AFSO21 Reading list

  • Published
Learning To See Rother and Shook

Personal Review: This book is a workbook and pretty straightforward, it does not handle a lot of theoretical stuff on LEAN. Basically this book gives you a technique on how do draw you current value stream with all the necessary details. Next it explains how to draw your future value stream and what to do to get there (on paper and on the shop floor). A big caution is that while the concepts can be applied anywhere, the workbook is strictly focused on a production process. It does not discuss transactional, office, design process, administration, etc., value streams.
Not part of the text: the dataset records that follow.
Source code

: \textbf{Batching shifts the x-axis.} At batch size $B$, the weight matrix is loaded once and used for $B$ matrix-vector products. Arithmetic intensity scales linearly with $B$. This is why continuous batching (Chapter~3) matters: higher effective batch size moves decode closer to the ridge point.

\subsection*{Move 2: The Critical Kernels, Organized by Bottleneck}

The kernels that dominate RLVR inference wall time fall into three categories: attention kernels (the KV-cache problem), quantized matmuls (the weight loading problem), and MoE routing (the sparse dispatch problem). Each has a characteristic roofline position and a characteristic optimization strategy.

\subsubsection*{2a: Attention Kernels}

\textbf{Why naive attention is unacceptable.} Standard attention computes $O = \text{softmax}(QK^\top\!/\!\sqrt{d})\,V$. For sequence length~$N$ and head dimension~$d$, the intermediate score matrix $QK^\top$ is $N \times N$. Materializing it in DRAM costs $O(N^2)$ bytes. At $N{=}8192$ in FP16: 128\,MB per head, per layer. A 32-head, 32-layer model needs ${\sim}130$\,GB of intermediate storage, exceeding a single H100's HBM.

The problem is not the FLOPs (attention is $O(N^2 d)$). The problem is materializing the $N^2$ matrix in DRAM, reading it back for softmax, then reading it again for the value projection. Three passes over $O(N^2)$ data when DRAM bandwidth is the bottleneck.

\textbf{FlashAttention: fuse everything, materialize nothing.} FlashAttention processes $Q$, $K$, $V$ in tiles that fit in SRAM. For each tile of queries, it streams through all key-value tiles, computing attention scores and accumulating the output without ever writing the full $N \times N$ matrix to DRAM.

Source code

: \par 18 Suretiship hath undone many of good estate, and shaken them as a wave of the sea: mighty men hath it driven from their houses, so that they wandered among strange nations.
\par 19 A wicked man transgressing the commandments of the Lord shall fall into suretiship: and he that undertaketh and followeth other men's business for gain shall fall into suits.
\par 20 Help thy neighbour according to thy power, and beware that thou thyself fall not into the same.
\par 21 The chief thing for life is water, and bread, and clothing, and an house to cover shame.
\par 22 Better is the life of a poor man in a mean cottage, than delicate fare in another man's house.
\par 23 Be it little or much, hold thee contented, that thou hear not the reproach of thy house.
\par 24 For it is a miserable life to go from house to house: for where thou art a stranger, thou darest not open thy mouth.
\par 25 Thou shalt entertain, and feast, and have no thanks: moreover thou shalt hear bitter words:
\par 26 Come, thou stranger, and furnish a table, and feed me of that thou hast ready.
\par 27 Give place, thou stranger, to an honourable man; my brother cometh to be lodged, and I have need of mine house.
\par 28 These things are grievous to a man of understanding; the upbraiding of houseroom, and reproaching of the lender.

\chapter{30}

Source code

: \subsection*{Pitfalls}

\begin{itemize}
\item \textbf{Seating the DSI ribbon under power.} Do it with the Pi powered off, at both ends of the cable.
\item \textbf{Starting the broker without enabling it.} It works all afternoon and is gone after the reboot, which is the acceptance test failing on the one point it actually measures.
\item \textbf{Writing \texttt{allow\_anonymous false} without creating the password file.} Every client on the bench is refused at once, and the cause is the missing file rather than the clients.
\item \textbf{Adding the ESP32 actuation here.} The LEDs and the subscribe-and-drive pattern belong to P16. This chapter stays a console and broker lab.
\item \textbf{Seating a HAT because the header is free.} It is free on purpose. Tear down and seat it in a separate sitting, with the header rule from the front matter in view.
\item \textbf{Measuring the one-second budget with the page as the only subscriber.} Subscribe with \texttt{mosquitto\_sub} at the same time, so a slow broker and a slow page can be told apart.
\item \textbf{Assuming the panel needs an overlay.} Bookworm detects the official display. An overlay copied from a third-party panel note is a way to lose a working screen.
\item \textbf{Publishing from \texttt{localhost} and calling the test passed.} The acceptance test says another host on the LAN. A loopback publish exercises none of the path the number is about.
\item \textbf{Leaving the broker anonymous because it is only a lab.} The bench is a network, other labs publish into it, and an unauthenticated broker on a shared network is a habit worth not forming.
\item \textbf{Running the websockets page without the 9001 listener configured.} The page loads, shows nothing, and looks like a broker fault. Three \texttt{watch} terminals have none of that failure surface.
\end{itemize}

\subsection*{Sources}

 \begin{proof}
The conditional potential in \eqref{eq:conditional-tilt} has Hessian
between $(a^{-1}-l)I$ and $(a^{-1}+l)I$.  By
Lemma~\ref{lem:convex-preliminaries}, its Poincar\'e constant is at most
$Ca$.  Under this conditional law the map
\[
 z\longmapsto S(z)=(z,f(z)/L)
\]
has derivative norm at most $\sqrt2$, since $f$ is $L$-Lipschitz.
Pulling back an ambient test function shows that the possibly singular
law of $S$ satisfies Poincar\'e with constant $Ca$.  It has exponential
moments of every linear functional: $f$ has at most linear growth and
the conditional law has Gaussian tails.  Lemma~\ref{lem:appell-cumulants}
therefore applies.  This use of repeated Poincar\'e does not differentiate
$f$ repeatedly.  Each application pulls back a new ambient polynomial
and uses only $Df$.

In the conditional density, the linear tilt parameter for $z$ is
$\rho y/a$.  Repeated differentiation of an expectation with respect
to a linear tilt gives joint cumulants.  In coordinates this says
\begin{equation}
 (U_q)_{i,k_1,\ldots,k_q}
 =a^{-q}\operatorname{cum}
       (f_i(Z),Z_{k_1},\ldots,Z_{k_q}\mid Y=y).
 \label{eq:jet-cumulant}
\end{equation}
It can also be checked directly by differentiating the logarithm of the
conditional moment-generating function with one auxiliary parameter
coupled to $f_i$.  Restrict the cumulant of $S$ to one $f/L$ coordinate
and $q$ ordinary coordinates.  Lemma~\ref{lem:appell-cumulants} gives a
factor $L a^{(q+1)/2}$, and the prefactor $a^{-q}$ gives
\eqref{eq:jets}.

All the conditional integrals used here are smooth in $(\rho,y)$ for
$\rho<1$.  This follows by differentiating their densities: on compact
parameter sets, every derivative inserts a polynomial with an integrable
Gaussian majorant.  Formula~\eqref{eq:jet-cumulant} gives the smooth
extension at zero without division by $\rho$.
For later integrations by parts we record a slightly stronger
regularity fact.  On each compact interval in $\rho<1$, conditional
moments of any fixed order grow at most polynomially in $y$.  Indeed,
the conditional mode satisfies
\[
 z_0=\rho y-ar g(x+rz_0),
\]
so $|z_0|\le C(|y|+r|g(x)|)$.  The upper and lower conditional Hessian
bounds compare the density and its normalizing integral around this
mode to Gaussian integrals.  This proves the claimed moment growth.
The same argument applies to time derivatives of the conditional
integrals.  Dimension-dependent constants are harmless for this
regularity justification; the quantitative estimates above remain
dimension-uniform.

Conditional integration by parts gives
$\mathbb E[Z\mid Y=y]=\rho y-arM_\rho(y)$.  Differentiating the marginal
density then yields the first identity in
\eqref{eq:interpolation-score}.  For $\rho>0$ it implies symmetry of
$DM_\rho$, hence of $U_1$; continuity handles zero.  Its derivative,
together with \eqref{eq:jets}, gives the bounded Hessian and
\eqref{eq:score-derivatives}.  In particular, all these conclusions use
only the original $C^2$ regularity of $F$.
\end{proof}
Overview: The journey towards lean is difficult and strewn with uncertainties. Where do you begin? What are the non-value-adding processes that can be eliminated? What lean techniques should you apply, where, and in what order? These are difficult questions to answer if you don't have the proper tool. 
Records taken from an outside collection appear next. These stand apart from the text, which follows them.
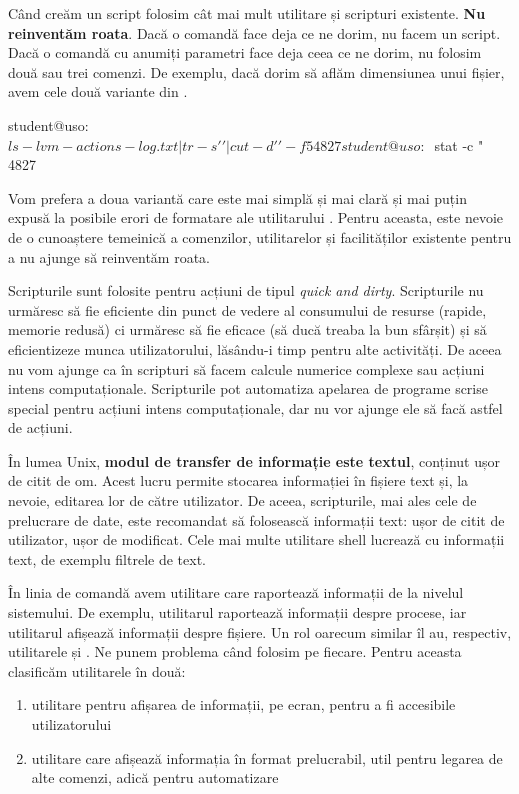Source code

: Când creăm un script folosim cât mai mult utilitare și scripturi existente.
\textbf{Nu reinventăm roata}.
Dacă o comandă face deja ce ne dorim, nu facem un script.
Dacă o comandă cu anumiți parametri face deja ceea ce ne dorim, nu folosim două sau trei comenzi.
De exemplu, dacă dorim să aflăm dimensiunea unui fișier, avem cele două variante din .

\begin{screen}[caption={Afișarea informațiilor despre un fișier (ls vs stat)},label={lst:auto:ls-vs-stat}]
student@uso:~$ ls -l vm-actions-log.txt  | tr -s ' ' | cut -d ' ' -f 5
4827
student@uso:~$ stat -c "%
4827
\end{screen}

Vom prefera a doua variantă care este mai simplă și mai clară și mai puțin expusă la posibile erori de formatare ale utilitarului .
Pentru aceasta, este nevoie de o cunoaștere temeinică a comenzilor, utilitarelor și facilităților existente pentru a nu ajunge să reinventăm roata.

Scripturile sunt folosite pentru acțiuni de tipul \textit{quick and dirty}.
Scripturile nu urmăresc să fie eficiente din punct de vedere al consumului de resurse (rapide, memorie redusă) ci urmăresc să fie eficace (să ducă treaba la bun sfârșit) și să eficientizeze munca utilizatorului, lăsându-i timp pentru alte activități.
De aceea nu vom ajunge ca în scripturi să facem calcule numerice complexe sau acțiuni intens computaționale.
Scripturile pot automatiza apelarea de programe scrise special pentru acțiuni intens computaționale, dar nu vor ajunge ele să facă astfel de acțiuni.

În lumea Unix, \textbf{modul de transfer de informație este textul}, conținut ușor de citit de om.
Acest lucru permite stocarea informației în fișiere text și, la nevoie, editarea lor de către utilizator.
De aceea, scripturile, mai ales cele de prelucrare de date, este recomandat să folosească informații text: ușor de citit de utilizator, ușor de modificat.
Cele mai multe utilitare shell lucrează cu informații text, de exemplu filtrele de text.

În linia de comandă avem utilitare care raportează informații de la nivelul sistemului.
De exemplu, utilitarul  raportează informații despre procese, iar utilitarul  afișează informații despre fișiere.
Un rol oarecum similar îl au, respectiv, utilitarele  și .
Ne punem problema când folosim pe fiecare.
Pentru aceasta clasificăm utilitarele în două:
\begin{enumerate}
  \item utilitare pentru afișarea de informații, pe ecran, pentru a fi accesibile utilizatorului
  \item utilitare care afișează informația în format prelucrabil, util pentru legarea de alte comenzi, adică pentru automatizare
\end{enumerate}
More and more companies are using value-stream mapping to find the answers. When you are ready to apply this fundamental tool in your company, there is no better resource than Learning to See. 

Mapping is an overarching tool that gives you a picture of the entire production process, including both value and non-value-adding activities. It helps you avoid the common mistake of cherry-picking lean techniques, which leads to building isolated islands of improvement instead of improving the whole production flow to reap the biggest benefits. And mapping helps you understand the sources of waste so you can apply the right lean techniques at the right places for bigger and more sustainable impact. 

The benefits of mapping also include:
· Establishing a direction for the company's improvement efforts - maps become the blueprints for the lean transformation.
· Gaining a better understanding of the linkages between material and information flow.
· Visualizing improvements to the overall production flow, instead of spot improvements to single processes.
· Creating the basis of an effective lean implementation plan by designing how the door-to-door material and information flow should operate.
· Giving operators, engineers, and managers a common language of continuous improvement. 

Simple and Practical
You'll learn how to see value, differentiate value from waste, and eliminate the sources of waste by creating accurate current-state and future-state maps for each of your product families. And you'll learn the reasons for introducing a mapping program and how it fits into a lean conversion. Throughout the process, Learning to See explains the key concepts of value-stream mapping. 

To encourage you to become actively involved in the learning process, Learning to See contains a case study based on a fictional company called Acme Stamping. You'll begin by mapping the current-state of a value stream and identifying all the sources of waste in it. After the waste is identified, you develop a map of a leaner future value stream and an action plan for implementation. 

The authors guide you through the process of designing a leaner future-state by using eight simple but practical questions: 

1. What is the takt time?
2. Will you build to a finished goods supermarket, or directly to shipping?
3. Where can you use continuous flow processing?
4. Where will you need to use supermarket pull systems to control production of upstream processes?
5. At what single point in the production chain (the "pacemaker process") will you schedule production?
6. How will you level the production mix at the pacemaker process?
7. What increment of work will you consistently release and take away at the pacemaker process?
8. What process improvements will be necessary for the value stream to flow as your future-state design specifies? 

The workbook also shows you how to break the future-state implementation process into do-able steps and how to develop a yearly value-stream improvement plan. It features a set of data for a second example company so you can practice mapping, and then compare your maps to the ones provided in the appendix. The appendix also features a list of icons and their usages for reference.